An RCT found no significant difference in 5-year disease-free survival for patients with early stage cancer randomized to chemotherapy with melphalan or compared to those receiving no treatment (91% and 98%). A companion study also found no significant difference for between patients randomized to melphalan or to a single dose of intraperitoneal Chromic Phosphate (80% for both groups). Concerns exist about the toxicity of both of these agents. Evidence on radiotherapy is scarce.

A case series involving asymptomatic women with ³ 1 first degree relative with ovarian cancer reported a prevalence of 3.9%, a positive predictive value of 7.7%, and higher false positive rates due to a higher incidence of benign masses.

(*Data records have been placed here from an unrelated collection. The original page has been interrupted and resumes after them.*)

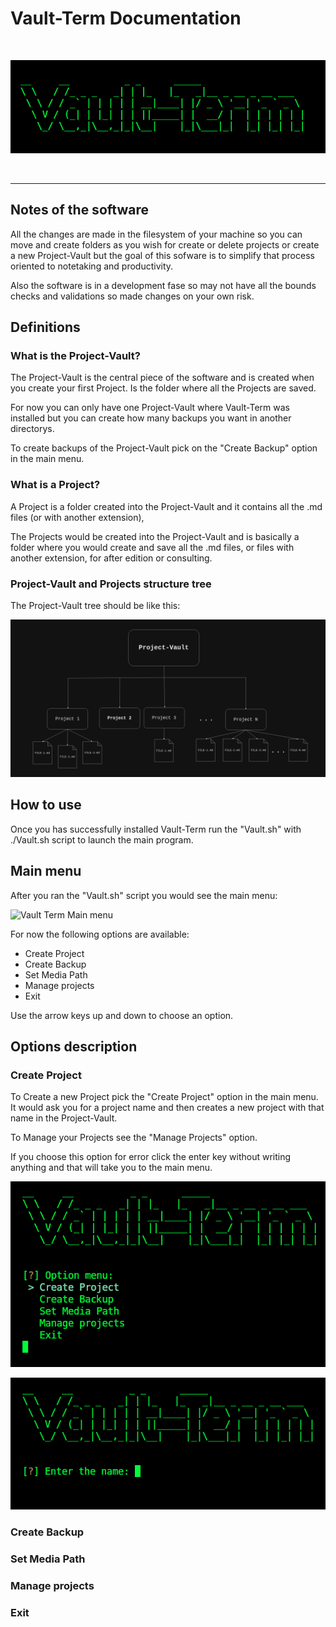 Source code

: # Vault-Term Documentation

<br>

![Vault-Term-Logo](./img/Vault-Term-Logo.png "Vault Term Logo")

<br>
<hr>

## Notes of the software

All the changes are made in the filesystem of your machine so you can move and create folders as you wish for create or delete projects or create a new Project-Vault but the goal of this sofware is to simplify that process oriented to notetaking and productivity. 

Also the software is in a development fase so may not have all the bounds checks and validations so made changes on your own risk.

## Definitions

### What is the Project-Vault?

The Project-Vault is the central piece of the software and is created when you create your first Project. Is the folder where all the Projects are saved.

For now you can only have one Project-Vault where Vault-Term was installed but you can create how many backups you want in another directorys.

To create backups of the Project-Vault pick on the "Create Backup" option in the main menu.


### What is a Project?

A Project is a folder created into the Project-Vault and it contains all the .md files (or with another extension), 

The Projects would be created into the Project-Vault and is basically a folder where you would create and save all the .md files, or files with another extension, for after edition or consulting.  


### Project-Vault and Projects structure tree

The Project-Vault tree should be like this:

![Project-Vault, Projects and files tree](./img/Projects-And-Project-Vault-Diagram.png "Project-Vault, Projects and files tree")


## How to use

Once you has successfully installed Vault-Term run the "Vault.sh" with ./Vault.sh script to launch the main program.

## Main menu

After you ran the "Vault.sh" script you would see the main menu:

![Vault Term Main menu](./img/main-menu.png.png "Vault Term Main menu")

For now the following options are available:

- Create Project
- Create Backup
- Set Media Path
- Manage projects
- Exit

Use the arrow keys up and down to choose an option.

## Options description

### Create Project

To Create a new Project pick the "Create Project" option in the main menu. It would ask you for a project name and then creates a new project with that name in the Project-Vault.

To Manage your Projects see the "Manage Projects" option.

If you choose this option for error click the enter key without writing anything and that will take you to the main menu.


![Create Project option selected](./img/CreateProject/vault-term-create-project-option.png "Create Project option selected")


![Create Project enter name](./img/CreateProject/create-project-option-selected.png "Create Project enter name")

### Create Backup

### Set Media Path

### Manage projects

### Exit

There are no RCTs on screening for ovarian cancer. Potential adverse effects related to false positive results (e.g., patient anxiety) or false negative results (e.g., false sense of security) have not been quantified. Studies have reported a number of adverse outcomes following diagnostic laparotomy. The potential costs of screening all women over 45 are prohibitive.

Recommendations
Recommendation grade [A, B, C, D, E]  and level of evidence [I, II-1, II-2, II-3, III] are indicated after each recommendation. Citations in support of individual recommendations are identified in the guideline text.

Validation
This report was externally peer reviewed. This report was externally peer-reviewed. The 1989 U.S. Preventive Services Task Force and the American College of Physicians do not recommend routine screening of asymptomatic women. The latter group recommends specialist referral of women with hereditary ovarian cancer syndrome, and decision-making based on additional risk factors for women with a family history.

Sponsors
The Canadian Task Force on Preventive Health Care developed this guideline with funding from Health Canada.

Source Document
Gladstone CQ. Screening for ovarian cancer. In: Canadian Task Force on the Periodic Health Examination. Canadian Guide to Clinical Preventive Health Care. Ottawa: Health Canada, 1994; 870-81.